[Collected data]
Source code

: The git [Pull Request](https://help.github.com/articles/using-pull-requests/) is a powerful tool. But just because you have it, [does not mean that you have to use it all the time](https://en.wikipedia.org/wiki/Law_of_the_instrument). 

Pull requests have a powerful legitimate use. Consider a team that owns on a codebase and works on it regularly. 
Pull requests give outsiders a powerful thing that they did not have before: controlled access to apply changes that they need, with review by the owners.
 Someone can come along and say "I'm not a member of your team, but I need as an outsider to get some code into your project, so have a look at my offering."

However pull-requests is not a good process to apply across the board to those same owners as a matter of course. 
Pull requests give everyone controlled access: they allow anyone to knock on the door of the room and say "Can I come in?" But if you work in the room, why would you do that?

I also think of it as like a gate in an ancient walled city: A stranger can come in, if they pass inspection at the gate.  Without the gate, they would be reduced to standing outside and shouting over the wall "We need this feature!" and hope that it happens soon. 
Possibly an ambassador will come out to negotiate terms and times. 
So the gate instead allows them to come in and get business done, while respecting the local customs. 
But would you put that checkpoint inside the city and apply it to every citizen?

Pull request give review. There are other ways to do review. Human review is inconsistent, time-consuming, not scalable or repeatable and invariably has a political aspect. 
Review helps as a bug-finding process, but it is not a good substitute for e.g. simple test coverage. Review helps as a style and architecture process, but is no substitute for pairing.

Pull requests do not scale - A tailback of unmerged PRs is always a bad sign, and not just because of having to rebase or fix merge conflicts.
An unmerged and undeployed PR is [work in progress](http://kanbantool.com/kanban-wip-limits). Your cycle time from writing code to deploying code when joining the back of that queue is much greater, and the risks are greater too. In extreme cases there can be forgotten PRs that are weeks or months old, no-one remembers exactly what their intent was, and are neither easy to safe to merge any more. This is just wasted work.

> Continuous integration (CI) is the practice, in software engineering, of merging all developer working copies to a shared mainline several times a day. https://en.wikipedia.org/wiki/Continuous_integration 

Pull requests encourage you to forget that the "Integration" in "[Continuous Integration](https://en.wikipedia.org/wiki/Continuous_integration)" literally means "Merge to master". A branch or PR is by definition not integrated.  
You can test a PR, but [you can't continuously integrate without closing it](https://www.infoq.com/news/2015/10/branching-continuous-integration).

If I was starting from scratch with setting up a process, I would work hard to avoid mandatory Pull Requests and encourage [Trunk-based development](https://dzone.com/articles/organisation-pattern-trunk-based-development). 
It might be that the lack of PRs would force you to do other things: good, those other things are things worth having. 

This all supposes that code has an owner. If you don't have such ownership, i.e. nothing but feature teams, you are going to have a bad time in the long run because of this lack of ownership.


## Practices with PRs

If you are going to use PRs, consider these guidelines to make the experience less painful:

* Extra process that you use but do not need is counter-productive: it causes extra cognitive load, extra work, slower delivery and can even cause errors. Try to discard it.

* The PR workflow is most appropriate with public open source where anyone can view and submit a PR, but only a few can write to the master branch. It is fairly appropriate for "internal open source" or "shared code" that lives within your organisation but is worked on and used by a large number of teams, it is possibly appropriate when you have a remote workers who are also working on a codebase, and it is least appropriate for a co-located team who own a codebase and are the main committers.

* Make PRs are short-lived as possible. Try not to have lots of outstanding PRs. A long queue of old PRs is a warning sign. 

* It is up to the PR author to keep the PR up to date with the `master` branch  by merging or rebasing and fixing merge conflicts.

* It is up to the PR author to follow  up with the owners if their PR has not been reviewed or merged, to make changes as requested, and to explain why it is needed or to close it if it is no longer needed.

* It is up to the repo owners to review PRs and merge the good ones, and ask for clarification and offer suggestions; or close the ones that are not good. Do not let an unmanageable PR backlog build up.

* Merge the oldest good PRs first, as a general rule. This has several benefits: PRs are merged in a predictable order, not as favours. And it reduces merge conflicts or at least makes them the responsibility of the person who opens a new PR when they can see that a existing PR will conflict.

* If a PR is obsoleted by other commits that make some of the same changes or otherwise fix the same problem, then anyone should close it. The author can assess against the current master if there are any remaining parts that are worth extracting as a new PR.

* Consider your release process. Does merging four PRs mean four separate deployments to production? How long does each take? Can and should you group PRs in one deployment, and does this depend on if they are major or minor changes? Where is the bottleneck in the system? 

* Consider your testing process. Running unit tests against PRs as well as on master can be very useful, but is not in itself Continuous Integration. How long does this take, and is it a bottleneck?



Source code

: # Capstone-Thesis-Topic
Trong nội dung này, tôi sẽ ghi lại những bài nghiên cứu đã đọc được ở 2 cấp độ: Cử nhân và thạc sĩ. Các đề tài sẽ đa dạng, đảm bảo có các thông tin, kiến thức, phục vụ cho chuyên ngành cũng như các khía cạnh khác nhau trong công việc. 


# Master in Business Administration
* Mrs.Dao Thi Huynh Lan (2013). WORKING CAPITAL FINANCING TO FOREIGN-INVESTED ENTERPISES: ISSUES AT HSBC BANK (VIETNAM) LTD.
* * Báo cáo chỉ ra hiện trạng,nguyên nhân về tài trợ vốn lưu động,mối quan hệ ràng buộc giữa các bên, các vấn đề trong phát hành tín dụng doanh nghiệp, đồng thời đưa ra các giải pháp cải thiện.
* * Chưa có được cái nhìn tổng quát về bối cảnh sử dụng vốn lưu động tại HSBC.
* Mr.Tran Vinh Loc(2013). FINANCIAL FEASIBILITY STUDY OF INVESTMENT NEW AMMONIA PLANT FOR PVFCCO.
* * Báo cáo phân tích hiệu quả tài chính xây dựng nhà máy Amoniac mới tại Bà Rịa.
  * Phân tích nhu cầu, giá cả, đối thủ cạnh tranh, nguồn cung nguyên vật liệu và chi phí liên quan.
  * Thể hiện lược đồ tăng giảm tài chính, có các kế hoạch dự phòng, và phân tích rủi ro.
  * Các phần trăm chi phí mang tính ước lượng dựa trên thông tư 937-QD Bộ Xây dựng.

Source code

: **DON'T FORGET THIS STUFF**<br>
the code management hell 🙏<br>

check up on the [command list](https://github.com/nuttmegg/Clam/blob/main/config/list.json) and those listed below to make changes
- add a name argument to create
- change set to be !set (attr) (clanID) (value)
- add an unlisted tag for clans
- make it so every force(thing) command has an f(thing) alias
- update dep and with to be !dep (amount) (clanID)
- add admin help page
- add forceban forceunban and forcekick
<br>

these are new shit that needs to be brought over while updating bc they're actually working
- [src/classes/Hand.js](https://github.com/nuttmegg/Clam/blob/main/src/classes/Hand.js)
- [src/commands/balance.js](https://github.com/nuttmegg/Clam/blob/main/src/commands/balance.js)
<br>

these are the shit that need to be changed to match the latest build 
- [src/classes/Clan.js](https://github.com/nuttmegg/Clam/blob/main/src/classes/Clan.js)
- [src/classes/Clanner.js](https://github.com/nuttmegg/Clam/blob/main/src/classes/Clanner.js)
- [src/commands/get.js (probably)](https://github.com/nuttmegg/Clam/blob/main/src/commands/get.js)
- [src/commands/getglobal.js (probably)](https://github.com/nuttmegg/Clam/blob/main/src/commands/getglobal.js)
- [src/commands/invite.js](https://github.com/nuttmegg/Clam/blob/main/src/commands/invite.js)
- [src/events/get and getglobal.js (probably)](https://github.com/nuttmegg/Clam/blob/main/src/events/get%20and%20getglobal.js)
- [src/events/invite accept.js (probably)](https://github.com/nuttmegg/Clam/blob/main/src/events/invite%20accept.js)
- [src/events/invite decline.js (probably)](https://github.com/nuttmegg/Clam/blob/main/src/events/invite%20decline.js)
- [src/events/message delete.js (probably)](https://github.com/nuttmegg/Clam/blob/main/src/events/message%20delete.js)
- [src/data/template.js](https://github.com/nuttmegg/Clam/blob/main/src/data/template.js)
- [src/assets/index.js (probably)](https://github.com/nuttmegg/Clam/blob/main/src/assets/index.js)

[TASK] Whenever the word "dụng" appears in a line above, copy that line.

[ANSWER FOR THIS EXERCISE]
* * Báo cáo chỉ ra hiện trạng,nguyên nhân về tài trợ vốn lưu động,mối quan hệ ràng buộc giữa các bên, các vấn đề trong phát hành tín dụng doanh nghiệp, đồng thời đưa ra các giải pháp cải thiện.
* * Chưa có được cái nhìn tổng quát về bối cảnh sử dụng vốn lưu động tại HSBC.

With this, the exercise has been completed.